The whole idea behind ETFs is to buy a basket of stocks in one fell swoop. By doing so, you gain instant diversification.
You can go as broad or narrow in your focus as you like. You could buy an ETF that’s tied to the S&P 500, one that’s pegged to small caps, or one that specializes in, for example, semiconductors or cybersecurity.
This is an asset class that belongs in every tech investor’s portfolio. If you don’t have the time or ability to pick the winners from the losers, with ETFs the stock whizzes do the heavy lifting while you pocket the gains.
No wonder, they’re so popular…
The total size of the U.S. ETF industry has increased by nearly 19% over the last 12 months, according to an analysis by Forbes. The global ETF market is worth some $4.94 trillion.
Not bad for an investment that got its start less than 25 years ago, in early 1993 with just one ETF. Today, there’s no shortage to choose from. As of late 2017, there were nearly 5,400 ETFs traded globally, up from about 4,800 at the end of 2016.
Now, here’s why volume should not be the deciding factor when you sit down to choose an ETF to invest in.
Unlike stocks, ETFs don’t really rely on volume for the true liquidity. Rather than in the ETF itself, we look for good volume in the stocks the fund holds.
Let’s say you find an ETF that tracks the S&P 500 but has volume of just 10,000 shares a day. That sounds illiquid. However, the stocks represented by this fund trade hundreds of millions of shares a day.
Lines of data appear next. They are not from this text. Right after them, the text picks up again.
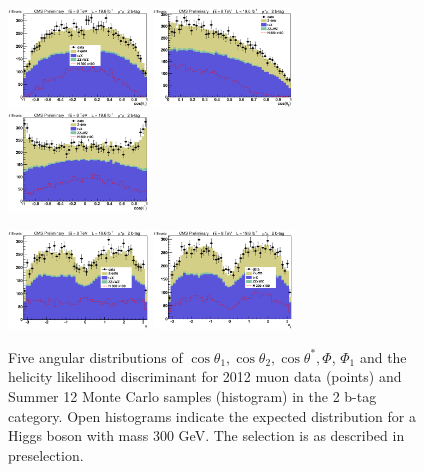 \begin{figure}[thb!]
\centerline{
\includegraphics[width=0.33\textwidth]{presentation/defense/images/preselection/2/mu/costheta1.eps}
\includegraphics[width=0.33\textwidth]{presentation/defense/images/preselection/2/mu/costheta2.eps}
\includegraphics[width=0.33\textwidth]{presentation/defense/images/preselection/2/mu/costhetast.eps}
}
\centerline{
\includegraphics[width=0.33\textwidth]{presentation/defense/images/preselection/2/mu/phi.eps}
\includegraphics[width=0.33\textwidth]{presentation/defense/images/preselection/2/mu/phi1.eps}
}
\caption{
Five angular distributions of $\cos\theta_1, \cos\theta_2, \cos\theta^*, \Phi$, $\Phi_1$ and the helicity likelihood discriminant for 2012 muon data (points) and Summer 12 Monte Carlo samples (histogram) in the 2 b-tag category.  Open histograms indicate the expected distribution for a Higgs boson with mass 300 GeV. The selection is as described in preselection.
\label{helicityDistDataMCM2}}
\end{figure}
Should the ETF’s price drift too far from its net asset value, asset managers known as authorized participants can step in to buy or sell shares. For that reason, even thinly traded ETFs will almost always closely track their underlying indices.
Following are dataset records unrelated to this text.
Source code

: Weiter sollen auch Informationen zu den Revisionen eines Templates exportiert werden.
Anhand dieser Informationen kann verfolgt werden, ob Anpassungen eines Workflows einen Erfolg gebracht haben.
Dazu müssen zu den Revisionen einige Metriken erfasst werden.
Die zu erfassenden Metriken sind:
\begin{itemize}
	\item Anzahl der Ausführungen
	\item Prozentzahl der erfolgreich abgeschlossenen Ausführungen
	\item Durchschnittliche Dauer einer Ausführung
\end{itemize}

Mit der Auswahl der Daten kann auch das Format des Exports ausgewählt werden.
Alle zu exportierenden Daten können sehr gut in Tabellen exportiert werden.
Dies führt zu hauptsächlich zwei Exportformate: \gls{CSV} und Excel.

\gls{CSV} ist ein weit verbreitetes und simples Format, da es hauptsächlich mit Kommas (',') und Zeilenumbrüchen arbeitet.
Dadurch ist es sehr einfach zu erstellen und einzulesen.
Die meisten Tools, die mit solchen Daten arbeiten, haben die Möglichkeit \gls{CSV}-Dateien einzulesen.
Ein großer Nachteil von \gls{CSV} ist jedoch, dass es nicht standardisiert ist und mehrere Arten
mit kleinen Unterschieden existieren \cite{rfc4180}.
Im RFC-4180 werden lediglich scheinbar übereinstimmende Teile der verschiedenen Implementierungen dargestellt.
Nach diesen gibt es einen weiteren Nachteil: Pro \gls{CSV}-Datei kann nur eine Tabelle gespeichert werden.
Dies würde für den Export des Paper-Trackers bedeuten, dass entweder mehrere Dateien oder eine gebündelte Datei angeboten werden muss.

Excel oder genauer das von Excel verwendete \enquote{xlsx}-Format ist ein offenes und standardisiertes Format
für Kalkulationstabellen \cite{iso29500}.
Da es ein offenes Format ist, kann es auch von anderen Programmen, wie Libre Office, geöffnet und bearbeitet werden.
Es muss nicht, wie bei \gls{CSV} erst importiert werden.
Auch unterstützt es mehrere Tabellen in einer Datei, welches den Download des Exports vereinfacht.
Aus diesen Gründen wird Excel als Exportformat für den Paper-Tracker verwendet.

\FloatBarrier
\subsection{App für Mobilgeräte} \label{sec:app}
So, instead of wasting time looking at volume, consider using these three ETF Profit Screens when searching for a fund to buy…
ETF Profit Screen No. 1: Expense Ratio
ETFs have gained so much popularity because of their low overhead compared to mutual funds, some of which can have management fees of 5%.
For my money, I rarely buy an ETF with an expense ratio above 1% – and I prefer 0.5% or even lower.
If you’re considering two ETFs with similar ratings and performance, then choose the “cheaper” one. For instance, a semiconductor ETF with an expense ratio of 1% has double the overhead of one whose expense ratio is 0.5%
ETF Profit Screen No. 2: Morningstar Rating
Founded in 1984, Morningstar is a leading provider of independent investment research. It covers roughly 621,000 stocks, mutual funds, and ETFs.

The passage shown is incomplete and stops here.